INSTRUCTIONS FOR THE TASK =>
Please return every line in the following data that includes the string "files".

━━━━

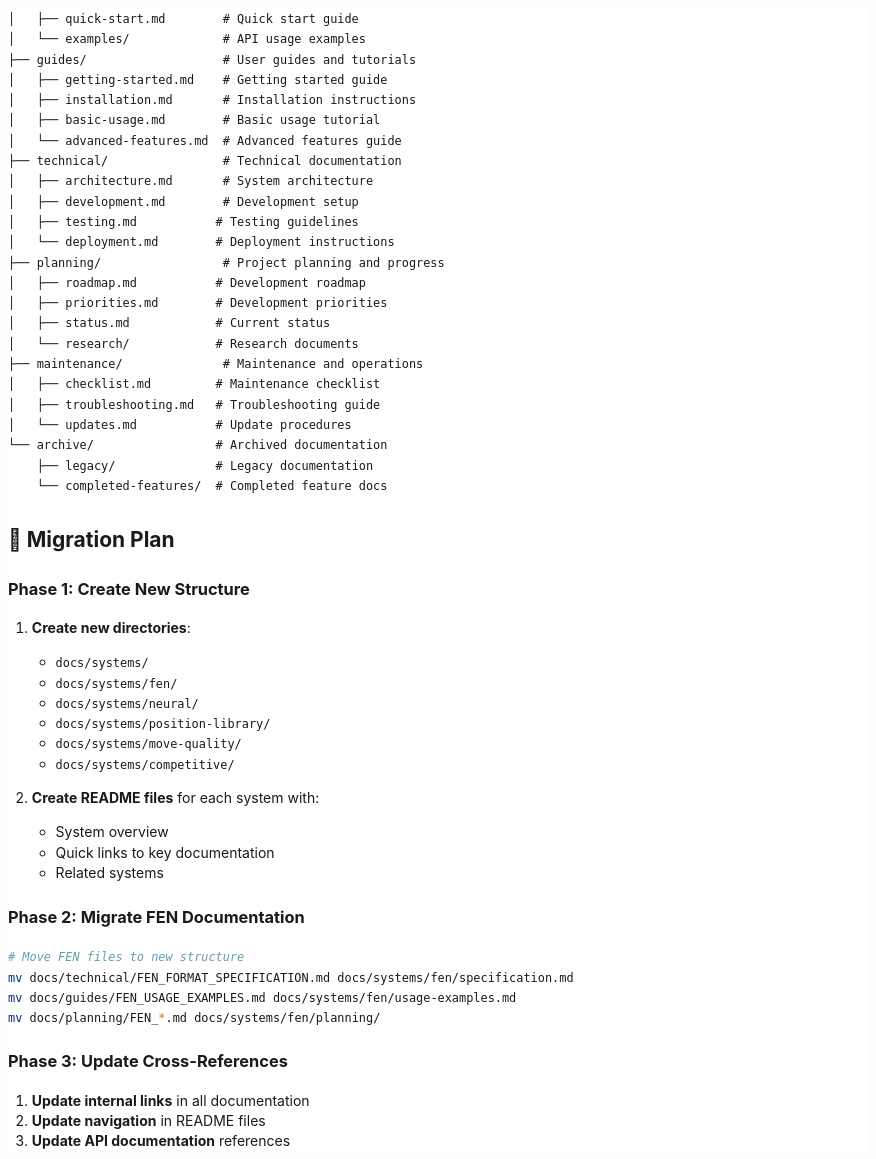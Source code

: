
 ```
│   ├── quick-start.md        # Quick start guide
│   └── examples/             # API usage examples
├── guides/                   # User guides and tutorials
│   ├── getting-started.md    # Getting started guide
│   ├── installation.md       # Installation instructions
│   ├── basic-usage.md        # Basic usage tutorial
│   └── advanced-features.md  # Advanced features guide
├── technical/                # Technical documentation
│   ├── architecture.md       # System architecture
│   ├── development.md        # Development setup
│   ├── testing.md           # Testing guidelines
│   └── deployment.md        # Deployment instructions
├── planning/                 # Project planning and progress
│   ├── roadmap.md           # Development roadmap
│   ├── priorities.md        # Development priorities
│   ├── status.md            # Current status
│   └── research/            # Research documents
├── maintenance/              # Maintenance and operations
│   ├── checklist.md         # Maintenance checklist
│   ├── troubleshooting.md   # Troubleshooting guide
│   └── updates.md           # Update procedures
└── archive/                 # Archived documentation
    ├── legacy/              # Legacy documentation
    └── completed-features/  # Completed feature docs
```

## 🔄 **Migration Plan**

### **Phase 1: Create New Structure**
1. **Create new directories**:
   - `docs/systems/`
   - `docs/systems/fen/`
   - `docs/systems/neural/`
   - `docs/systems/position-library/`
   - `docs/systems/move-quality/`
   - `docs/systems/competitive/`

2. **Create README files** for each system with:
   - System overview
   - Quick links to key documentation
   - Related systems

### **Phase 2: Migrate FEN Documentation**
```bash
# Move FEN files to new structure
mv docs/technical/FEN_FORMAT_SPECIFICATION.md docs/systems/fen/specification.md
mv docs/guides/FEN_USAGE_EXAMPLES.md docs/systems/fen/usage-examples.md
mv docs/planning/FEN_*.md docs/systems/fen/planning/
```

### **Phase 3: Update Cross-References**
1. **Update internal links** in all documentation
2. **Update navigation** in README files
3. **Update API documentation** references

━━━━

RESPONSE AREA =>
2. **Create README files** for each system with:
# Move FEN files to new structure
2. **Update navigation** in README files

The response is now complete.